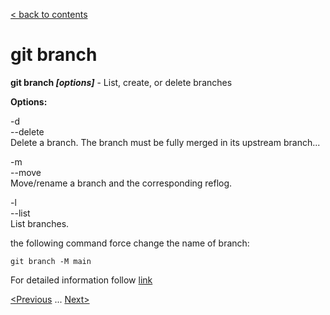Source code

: [< back to contents](./readme.md)

# git branch

**git branch *[options]*** - List, create, or delete branches

**Options:**

-d   
--delete  
Delete a branch. The branch must be fully merged in its upstream branch...

-m  
--move  
Move/rename a branch and the corresponding reflog.

-l  
--list  
List branches.

the following command force change the name of branch:
```bash-
git branch -M main
```

For detailed information follow [link](https://git-scm.com/docs/git-branch)

[<Previous](./log.md) ... [Next>](./remote.md)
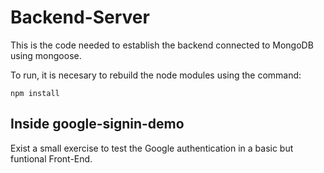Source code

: # Backend-Server

This is the code needed to establish the backend connected to MongoDB using mongoose.

To run, it is necesary to rebuild the node modules using the command:

```
npm install
```

## Inside google-signin-demo

Exist a small exercise to test the Google authentication in a basic but funtional Front-End.
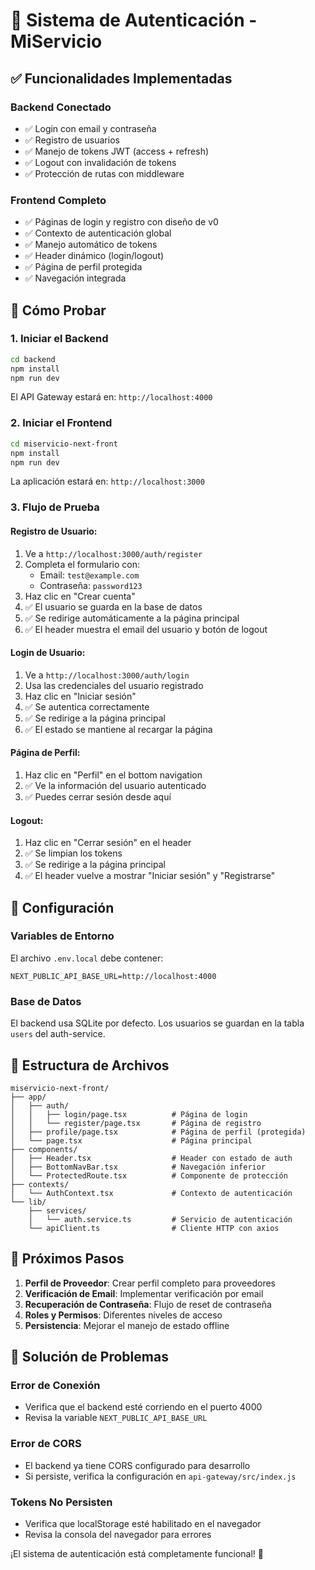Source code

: # 🔐 Sistema de Autenticación - MiServicio

## ✅ Funcionalidades Implementadas

### **Backend Conectado**
- ✅ Login con email y contraseña
- ✅ Registro de usuarios
- ✅ Manejo de tokens JWT (access + refresh)
- ✅ Logout con invalidación de tokens
- ✅ Protección de rutas con middleware

### **Frontend Completo**
- ✅ Páginas de login y registro con diseño de v0
- ✅ Contexto de autenticación global
- ✅ Manejo automático de tokens
- ✅ Header dinámico (login/logout)
- ✅ Página de perfil protegida
- ✅ Navegación integrada

## 🚀 Cómo Probar

### 1. **Iniciar el Backend**
```bash
cd backend
npm install
npm run dev
```
El API Gateway estará en: `http://localhost:4000`

### 2. **Iniciar el Frontend**
```bash
cd miservicio-next-front
npm install
npm run dev
```
La aplicación estará en: `http://localhost:3000`

### 3. **Flujo de Prueba**

#### **Registro de Usuario:**
1. Ve a `http://localhost:3000/auth/register`
2. Completa el formulario con:
   - Email: `test@example.com`
   - Contraseña: `password123`
3. Haz clic en "Crear cuenta"
4. ✅ El usuario se guarda en la base de datos
5. ✅ Se redirige automáticamente a la página principal
6. ✅ El header muestra el email del usuario y botón de logout

#### **Login de Usuario:**
1. Ve a `http://localhost:3000/auth/login`
2. Usa las credenciales del usuario registrado
3. Haz clic en "Iniciar sesión"
4. ✅ Se autentica correctamente
5. ✅ Se redirige a la página principal
6. ✅ El estado se mantiene al recargar la página

#### **Página de Perfil:**
1. Haz clic en "Perfil" en el bottom navigation
2. ✅ Ve la información del usuario autenticado
3. ✅ Puedes cerrar sesión desde aquí

#### **Logout:**
1. Haz clic en "Cerrar sesión" en el header
2. ✅ Se limpian los tokens
3. ✅ Se redirige a la página principal
4. ✅ El header vuelve a mostrar "Iniciar sesión" y "Registrarse"

## 🔧 Configuración

### **Variables de Entorno**
El archivo `.env.local` debe contener:
```env
NEXT_PUBLIC_API_BASE_URL=http://localhost:4000
```

### **Base de Datos**
El backend usa SQLite por defecto. Los usuarios se guardan en la tabla `users` del auth-service.

## 📁 Estructura de Archivos

```
miservicio-next-front/
├── app/
│   ├── auth/
│   │   ├── login/page.tsx          # Página de login
│   │   └── register/page.tsx       # Página de registro
│   ├── profile/page.tsx            # Página de perfil (protegida)
│   └── page.tsx                    # Página principal
├── components/
│   ├── Header.tsx                  # Header con estado de auth
│   ├── BottomNavBar.tsx            # Navegación inferior
│   └── ProtectedRoute.tsx          # Componente de protección
├── contexts/
│   └── AuthContext.tsx             # Contexto de autenticación
└── lib/
    ├── services/
    │   └── auth.service.ts         # Servicio de autenticación
    └── apiClient.ts                # Cliente HTTP con axios
```

## 🎯 Próximos Pasos

1. **Perfil de Proveedor**: Crear perfil completo para proveedores
2. **Verificación de Email**: Implementar verificación por email
3. **Recuperación de Contraseña**: Flujo de reset de contraseña
4. **Roles y Permisos**: Diferentes niveles de acceso
5. **Persistencia**: Mejorar el manejo de estado offline

## 🐛 Solución de Problemas

### **Error de Conexión**
- Verifica que el backend esté corriendo en el puerto 4000
- Revisa la variable `NEXT_PUBLIC_API_BASE_URL`

### **Error de CORS**
- El backend ya tiene CORS configurado para desarrollo
- Si persiste, verifica la configuración en `api-gateway/src/index.js`

### **Tokens No Persisten**
- Verifica que localStorage esté habilitado en el navegador
- Revisa la consola del navegador para errores

¡El sistema de autenticación está completamente funcional! 🎉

• [Task instructions]: From the line holding "- Revisa la variable" to the line holding "- Verifica que localStorage", inclusive, restate each line above exactly as written.

• [Task output]:
- Revisa la variable `NEXT_PUBLIC_API_BASE_URL`

### **Error de CORS**
- El backend ya tiene CORS configurado para desarrollo
- Si persiste, verifica la configuración en `api-gateway/src/index.js`

### **Tokens No Persisten**
- Verifica que localStorage esté habilitado en el navegador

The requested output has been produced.